- [Aim of the task]
Beneath this task are records; print exactly the stretch of them from the line with "This directory contains code to" through the line with "- Jaccard difference", both ends included.

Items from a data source
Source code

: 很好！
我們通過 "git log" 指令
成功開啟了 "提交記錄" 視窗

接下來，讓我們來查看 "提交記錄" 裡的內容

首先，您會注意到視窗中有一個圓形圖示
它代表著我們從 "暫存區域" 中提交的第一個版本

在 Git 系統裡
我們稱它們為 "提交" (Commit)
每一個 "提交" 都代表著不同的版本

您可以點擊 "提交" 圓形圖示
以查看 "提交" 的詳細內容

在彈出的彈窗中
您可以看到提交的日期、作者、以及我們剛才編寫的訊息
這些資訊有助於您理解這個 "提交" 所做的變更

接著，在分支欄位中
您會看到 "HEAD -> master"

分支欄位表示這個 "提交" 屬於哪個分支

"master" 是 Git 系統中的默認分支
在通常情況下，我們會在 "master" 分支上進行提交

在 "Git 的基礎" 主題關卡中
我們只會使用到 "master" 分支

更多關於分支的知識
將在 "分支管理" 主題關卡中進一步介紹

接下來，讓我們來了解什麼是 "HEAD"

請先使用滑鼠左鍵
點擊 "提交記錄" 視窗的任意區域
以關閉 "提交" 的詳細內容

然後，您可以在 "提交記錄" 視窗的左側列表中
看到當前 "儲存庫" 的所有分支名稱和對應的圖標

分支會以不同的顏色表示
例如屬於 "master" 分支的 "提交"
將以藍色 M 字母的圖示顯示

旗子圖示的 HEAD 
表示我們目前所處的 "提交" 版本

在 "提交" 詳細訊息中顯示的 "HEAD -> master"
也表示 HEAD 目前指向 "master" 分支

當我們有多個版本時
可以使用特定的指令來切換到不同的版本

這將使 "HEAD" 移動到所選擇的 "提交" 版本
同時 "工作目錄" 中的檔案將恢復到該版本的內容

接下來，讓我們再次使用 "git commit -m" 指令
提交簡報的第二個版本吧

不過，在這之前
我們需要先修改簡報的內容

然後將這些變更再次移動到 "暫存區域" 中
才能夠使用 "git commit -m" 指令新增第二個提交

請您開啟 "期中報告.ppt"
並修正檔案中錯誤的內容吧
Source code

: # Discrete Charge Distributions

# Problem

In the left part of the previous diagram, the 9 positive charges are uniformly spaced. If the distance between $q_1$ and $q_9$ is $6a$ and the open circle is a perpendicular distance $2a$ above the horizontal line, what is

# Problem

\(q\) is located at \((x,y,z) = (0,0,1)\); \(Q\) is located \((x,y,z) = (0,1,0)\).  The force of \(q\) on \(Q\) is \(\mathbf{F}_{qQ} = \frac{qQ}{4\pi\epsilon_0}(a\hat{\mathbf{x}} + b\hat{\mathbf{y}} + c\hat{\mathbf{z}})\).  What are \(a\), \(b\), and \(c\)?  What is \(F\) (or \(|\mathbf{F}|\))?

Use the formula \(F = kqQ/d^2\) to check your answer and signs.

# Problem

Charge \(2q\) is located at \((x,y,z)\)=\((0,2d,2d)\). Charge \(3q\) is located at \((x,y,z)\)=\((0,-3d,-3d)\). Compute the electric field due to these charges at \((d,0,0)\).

==

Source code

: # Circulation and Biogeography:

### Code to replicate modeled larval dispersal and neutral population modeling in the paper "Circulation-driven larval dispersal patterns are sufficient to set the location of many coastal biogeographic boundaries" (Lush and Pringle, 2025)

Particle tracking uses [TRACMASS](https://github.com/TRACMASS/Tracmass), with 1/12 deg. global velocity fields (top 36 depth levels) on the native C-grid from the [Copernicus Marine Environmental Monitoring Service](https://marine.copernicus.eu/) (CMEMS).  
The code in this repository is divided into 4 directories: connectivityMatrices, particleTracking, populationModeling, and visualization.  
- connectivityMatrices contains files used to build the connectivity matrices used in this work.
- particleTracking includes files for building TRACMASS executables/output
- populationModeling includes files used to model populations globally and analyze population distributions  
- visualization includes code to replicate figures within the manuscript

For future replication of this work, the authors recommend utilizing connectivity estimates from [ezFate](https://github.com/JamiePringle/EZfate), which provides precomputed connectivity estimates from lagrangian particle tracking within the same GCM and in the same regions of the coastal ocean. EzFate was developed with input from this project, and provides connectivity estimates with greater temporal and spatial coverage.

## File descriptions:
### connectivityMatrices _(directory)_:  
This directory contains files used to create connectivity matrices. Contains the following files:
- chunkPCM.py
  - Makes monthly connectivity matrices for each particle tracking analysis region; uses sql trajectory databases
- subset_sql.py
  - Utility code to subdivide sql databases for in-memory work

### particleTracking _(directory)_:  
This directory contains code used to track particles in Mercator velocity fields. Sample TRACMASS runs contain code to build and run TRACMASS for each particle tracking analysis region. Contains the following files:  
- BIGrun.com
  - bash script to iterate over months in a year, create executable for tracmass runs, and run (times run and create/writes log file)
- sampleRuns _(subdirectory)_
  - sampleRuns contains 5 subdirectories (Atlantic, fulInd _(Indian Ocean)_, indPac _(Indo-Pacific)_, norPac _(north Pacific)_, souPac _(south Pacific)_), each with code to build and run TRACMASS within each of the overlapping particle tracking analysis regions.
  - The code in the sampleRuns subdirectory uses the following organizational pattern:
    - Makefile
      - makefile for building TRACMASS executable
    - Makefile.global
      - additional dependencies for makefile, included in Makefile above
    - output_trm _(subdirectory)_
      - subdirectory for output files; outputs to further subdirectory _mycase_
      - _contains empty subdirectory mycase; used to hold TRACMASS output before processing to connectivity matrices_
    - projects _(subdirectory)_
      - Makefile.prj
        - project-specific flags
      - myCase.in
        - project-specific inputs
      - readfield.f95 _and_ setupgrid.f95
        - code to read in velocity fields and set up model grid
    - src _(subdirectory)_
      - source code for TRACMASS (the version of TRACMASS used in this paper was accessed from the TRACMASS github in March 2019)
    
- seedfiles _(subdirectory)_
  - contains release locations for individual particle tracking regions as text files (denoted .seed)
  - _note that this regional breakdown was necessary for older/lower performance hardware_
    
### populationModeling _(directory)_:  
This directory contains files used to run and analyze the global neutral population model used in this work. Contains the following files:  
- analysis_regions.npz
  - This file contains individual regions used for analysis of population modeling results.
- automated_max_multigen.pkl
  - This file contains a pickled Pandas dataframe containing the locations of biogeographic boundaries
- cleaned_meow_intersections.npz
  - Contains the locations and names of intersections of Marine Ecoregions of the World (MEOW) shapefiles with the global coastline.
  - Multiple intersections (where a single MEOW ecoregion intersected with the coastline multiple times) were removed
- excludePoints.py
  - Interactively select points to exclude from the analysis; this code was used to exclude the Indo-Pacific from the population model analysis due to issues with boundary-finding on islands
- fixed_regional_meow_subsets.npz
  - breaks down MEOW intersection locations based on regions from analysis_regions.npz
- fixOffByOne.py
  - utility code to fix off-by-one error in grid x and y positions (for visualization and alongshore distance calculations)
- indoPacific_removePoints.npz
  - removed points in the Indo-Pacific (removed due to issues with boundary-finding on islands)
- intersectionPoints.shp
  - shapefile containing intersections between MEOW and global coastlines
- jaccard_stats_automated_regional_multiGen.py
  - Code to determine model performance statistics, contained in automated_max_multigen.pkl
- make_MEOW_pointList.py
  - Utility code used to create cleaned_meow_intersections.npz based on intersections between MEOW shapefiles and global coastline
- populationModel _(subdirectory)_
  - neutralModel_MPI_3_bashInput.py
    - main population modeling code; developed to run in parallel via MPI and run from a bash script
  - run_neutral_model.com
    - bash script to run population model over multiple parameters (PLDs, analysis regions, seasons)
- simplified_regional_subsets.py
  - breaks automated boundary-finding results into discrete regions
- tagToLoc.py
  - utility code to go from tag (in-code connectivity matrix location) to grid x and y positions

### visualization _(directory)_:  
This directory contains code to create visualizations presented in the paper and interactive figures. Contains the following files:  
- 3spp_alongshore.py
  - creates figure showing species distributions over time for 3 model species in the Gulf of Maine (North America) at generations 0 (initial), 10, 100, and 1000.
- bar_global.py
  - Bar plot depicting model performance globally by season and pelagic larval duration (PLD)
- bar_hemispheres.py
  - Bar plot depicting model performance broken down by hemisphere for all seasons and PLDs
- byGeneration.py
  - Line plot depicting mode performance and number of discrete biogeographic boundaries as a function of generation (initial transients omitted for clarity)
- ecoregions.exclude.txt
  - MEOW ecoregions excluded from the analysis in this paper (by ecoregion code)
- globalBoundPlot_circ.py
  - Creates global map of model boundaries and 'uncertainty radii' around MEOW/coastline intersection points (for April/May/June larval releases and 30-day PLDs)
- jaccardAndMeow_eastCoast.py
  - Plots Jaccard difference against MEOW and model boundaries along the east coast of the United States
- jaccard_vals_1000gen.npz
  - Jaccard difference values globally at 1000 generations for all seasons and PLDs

---

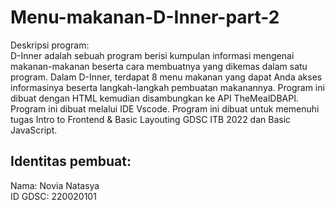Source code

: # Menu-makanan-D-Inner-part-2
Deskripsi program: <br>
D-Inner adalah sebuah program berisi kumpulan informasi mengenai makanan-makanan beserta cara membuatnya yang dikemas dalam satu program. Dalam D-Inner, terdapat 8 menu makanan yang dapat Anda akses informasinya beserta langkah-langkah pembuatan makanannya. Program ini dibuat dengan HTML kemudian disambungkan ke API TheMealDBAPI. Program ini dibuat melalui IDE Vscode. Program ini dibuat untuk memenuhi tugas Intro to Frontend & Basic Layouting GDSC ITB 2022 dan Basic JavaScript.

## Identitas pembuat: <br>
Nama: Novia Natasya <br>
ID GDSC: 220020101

- [Exercise solution]
This directory contains code to create visualizations presented in the paper and interactive figures. Contains the following files:  
- 3spp_alongshore.py
  - creates figure showing species distributions over time for 3 model species in the Gulf of Maine (North America) at generations 0 (initial), 10, 100, and 1000.
- bar_global.py
  - Bar plot depicting model performance globally by season and pelagic larval duration (PLD)
- bar_hemispheres.py
  - Bar plot depicting model performance broken down by hemisphere for all seasons and PLDs
- byGeneration.py
  - Line plot depicting mode performance and number of discrete biogeographic boundaries as a function of generation (initial transients omitted for clarity)
- ecoregions.exclude.txt
  - MEOW ecoregions excluded from the analysis in this paper (by ecoregion code)
- globalBoundPlot_circ.py
  - Creates global map of model boundaries and 'uncertainty radii' around MEOW/coastline intersection points (for April/May/June larval releases and 30-day PLDs)
- jaccardAndMeow_eastCoast.py
  - Plots Jaccard difference against MEOW and model boundaries along the east coast of the United States
- jaccard_vals_1000gen.npz
  - Jaccard difference values globally at 1000 generations for all seasons and PLDs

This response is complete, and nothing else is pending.